March 24, 2011 | categories: Agile, Quality | View Comments

Maintenance programmers get a bad wrap. They're seen tucked away in the corner, frustrated, cleaning up others' bugs. Occasionally, they'll hack a new feature into old code, but without being there from the beginning, their code is usually clumsy. There's little chance to get in on a sexy new project building something cool.

South Morocco Town

In comes the scheduled maintenance programmer. The difference is in the problem they are presented. They're given a software product prior to it blowing up and challenged to make sure it's gonna keep running smoothly.
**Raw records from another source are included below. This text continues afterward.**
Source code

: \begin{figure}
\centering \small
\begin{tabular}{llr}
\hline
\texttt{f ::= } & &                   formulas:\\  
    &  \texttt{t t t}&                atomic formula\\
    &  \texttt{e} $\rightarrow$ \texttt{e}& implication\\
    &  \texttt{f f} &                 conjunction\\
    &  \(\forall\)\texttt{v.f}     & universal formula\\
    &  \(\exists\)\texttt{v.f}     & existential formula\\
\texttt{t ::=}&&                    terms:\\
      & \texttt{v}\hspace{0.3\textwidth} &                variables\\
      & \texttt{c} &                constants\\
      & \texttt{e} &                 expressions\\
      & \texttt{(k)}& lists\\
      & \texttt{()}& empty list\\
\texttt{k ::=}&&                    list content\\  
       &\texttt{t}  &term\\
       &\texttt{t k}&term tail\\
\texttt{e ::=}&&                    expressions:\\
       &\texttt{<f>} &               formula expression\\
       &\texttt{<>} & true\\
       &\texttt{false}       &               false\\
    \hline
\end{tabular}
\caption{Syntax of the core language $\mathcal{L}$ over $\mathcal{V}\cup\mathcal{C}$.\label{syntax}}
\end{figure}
Change the spark plugs, flush and fill, calipers and rotors -- whatever it takes.

Garage party with Lambretta Club Stockholm.

The principles of XP/TDD teach us to refactor our own code to ensure the highest quality before ever delivering it, but technical debt inevitably slips through. Often we abstract more than necessary, creating unnecessary complexity. Other times we miss an abstraction, forcing duplicated code. The scheduled maintenance programmer's role is to remove that debt, run/write additional tests (and automate them where not already), refactor to improve maintainability, and keep the ship moving at full steam ahead.

I want to work in a shop where these guys are respected. Where they take a Porsche, tune it up, and make it run like a Ferrari.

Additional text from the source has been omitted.